| | | | | Date : | 20/11/2002 | | |
Partant du principe où une langue est véhicule de civilisation, elle est ainsi plus qu’un moyen de communication. En effet, c’est ce qui permet de se comprendre, de se situer et de vivre ensemble.
Si le bilinguisme est le refus du repli sur soi, le plurilinguisme est celui de l’ouverture sur le monde. Dans un contexte international, la reconnaissance de la pluralité linguistique offre une chance de dialogue et doit être vécue comme un enrichissement et non une division. Le plurilinguisme est par conséquent un inestimable atout voire une nécessité pour réussir dans un monde où triomphent les échanges.
Une politique d’éducation devrait de la sorte passer par la mise en place d’un véritable enseignement plurilingue dans les Ecoles Primaires et Collèges. Ceci n’est toutefois réalisable sans pour autant passer par une volonté politique affirmée au niveau de Ministère de l’Education Nationale et une prise en charge par chaque Ecole concernée.

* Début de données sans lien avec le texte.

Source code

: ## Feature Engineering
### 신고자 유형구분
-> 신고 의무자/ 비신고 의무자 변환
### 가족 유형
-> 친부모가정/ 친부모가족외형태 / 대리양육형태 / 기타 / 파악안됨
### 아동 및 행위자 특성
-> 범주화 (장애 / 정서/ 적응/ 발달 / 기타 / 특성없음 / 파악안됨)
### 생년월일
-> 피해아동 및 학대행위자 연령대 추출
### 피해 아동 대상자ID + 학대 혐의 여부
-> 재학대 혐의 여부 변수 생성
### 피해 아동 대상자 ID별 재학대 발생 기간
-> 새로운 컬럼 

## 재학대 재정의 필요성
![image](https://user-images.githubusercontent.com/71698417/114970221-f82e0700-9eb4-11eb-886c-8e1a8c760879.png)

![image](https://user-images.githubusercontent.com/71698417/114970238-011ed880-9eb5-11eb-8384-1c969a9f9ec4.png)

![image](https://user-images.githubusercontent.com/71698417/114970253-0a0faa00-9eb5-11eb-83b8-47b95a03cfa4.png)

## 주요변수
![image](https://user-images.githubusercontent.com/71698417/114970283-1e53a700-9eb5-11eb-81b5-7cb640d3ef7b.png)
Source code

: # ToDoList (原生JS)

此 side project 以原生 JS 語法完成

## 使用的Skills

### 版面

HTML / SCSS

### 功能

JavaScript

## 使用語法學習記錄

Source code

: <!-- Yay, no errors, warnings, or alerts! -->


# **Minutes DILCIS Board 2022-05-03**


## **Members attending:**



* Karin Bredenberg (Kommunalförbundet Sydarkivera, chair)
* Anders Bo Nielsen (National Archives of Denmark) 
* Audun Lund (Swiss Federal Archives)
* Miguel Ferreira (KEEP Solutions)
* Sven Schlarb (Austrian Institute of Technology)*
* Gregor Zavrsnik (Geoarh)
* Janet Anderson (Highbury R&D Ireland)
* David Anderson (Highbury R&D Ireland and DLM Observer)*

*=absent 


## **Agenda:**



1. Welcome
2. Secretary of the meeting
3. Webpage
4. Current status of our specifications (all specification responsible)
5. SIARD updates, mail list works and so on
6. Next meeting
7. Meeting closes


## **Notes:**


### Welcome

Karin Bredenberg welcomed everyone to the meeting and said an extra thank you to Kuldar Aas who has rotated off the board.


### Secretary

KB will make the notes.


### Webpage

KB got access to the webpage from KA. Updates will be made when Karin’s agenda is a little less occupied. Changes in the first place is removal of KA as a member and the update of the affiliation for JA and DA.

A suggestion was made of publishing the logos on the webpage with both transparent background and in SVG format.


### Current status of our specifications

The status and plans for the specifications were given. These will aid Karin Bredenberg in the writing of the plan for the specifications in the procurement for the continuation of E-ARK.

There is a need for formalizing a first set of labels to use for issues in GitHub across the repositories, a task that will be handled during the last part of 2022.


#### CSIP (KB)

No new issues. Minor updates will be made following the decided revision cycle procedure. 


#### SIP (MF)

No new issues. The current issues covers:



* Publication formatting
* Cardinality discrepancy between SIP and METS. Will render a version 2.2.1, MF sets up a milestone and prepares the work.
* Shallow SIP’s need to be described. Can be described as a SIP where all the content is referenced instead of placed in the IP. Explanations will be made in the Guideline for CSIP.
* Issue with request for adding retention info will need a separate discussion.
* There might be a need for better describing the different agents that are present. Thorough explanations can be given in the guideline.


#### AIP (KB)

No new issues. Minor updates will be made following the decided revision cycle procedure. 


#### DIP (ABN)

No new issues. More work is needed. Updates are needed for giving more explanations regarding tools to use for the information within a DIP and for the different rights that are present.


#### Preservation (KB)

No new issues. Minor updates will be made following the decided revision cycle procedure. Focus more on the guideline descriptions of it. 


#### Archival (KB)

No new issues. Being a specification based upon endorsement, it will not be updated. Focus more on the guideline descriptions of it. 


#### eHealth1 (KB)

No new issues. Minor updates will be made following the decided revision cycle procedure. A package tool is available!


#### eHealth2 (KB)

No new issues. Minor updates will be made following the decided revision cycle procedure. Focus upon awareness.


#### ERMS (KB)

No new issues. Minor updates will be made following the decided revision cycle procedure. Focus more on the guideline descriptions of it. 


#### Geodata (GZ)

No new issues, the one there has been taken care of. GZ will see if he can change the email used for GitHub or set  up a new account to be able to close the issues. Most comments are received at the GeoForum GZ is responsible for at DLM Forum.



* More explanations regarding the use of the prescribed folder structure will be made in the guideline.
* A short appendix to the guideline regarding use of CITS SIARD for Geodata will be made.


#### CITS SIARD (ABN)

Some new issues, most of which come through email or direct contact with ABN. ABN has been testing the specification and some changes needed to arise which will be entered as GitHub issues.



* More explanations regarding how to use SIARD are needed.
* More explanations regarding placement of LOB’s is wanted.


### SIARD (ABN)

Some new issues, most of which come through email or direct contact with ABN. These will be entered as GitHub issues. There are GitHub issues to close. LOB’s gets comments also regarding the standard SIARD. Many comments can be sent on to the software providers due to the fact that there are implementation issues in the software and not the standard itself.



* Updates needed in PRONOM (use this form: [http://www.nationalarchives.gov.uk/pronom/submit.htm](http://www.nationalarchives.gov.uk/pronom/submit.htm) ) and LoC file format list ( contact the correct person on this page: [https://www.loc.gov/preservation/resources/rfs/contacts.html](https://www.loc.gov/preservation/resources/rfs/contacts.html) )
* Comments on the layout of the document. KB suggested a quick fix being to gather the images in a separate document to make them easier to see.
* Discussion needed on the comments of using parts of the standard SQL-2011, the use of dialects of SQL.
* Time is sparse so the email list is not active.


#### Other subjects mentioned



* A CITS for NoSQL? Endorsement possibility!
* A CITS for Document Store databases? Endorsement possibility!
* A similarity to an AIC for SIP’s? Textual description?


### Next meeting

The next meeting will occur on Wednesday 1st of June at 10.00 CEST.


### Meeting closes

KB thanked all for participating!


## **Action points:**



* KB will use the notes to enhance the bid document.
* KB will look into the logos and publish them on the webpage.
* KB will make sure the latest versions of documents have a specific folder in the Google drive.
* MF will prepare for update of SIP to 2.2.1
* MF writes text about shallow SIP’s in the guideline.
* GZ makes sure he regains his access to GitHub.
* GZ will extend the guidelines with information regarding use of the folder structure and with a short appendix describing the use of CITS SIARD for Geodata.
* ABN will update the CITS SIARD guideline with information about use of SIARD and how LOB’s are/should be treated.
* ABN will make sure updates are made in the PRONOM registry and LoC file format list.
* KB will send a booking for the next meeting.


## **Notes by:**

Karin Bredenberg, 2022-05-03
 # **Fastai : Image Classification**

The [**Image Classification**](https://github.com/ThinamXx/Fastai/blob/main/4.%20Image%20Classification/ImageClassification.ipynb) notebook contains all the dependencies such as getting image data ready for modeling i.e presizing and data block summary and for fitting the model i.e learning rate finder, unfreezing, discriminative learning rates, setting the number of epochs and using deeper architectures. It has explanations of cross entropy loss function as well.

Actuellement, l’anglais et le français peuvent prétendre jouer un rôle vraiment supra-national. Ces deux langues sont réparties sur les cinq continents et sont présentes dans la plupart des instances internationales, ce qui n’est guère le cas ni de l’espagnol, ni de l’arabe, encore moins du russe et du chinois.
Pourquoi le choix de l’anglais ?
Bien que l’institution de la langue anglaise dans les pays qui ont subi la colonisation britannique ou américaine soit inégale, il n’en demeure pas moins que l’on est devant un ensemble géolinguistique le plus important, tant par le nombre de locuteurs concernés que par la dispersion desdits locuteurs sur la planète.
En outre, cette même langue présente une structure grammaticale pas trop complexe, facile d’accès et d’utilisation qu’on pourrait même presque parler de ‘’colonisation américaine économique’’ dans le monde.
La langue française, quant à elle, bénéficie de la meilleure dispersion démolinguistique après l’anglais.
Ce n’est qu’au cours du XX ème siècle seulement que la langue anglaise a acquis le statut de première langue internationale. Elle est devenue, à l’échelle planétaire, ce qu’était le français au Moyen Age dans le monde méditerranéen.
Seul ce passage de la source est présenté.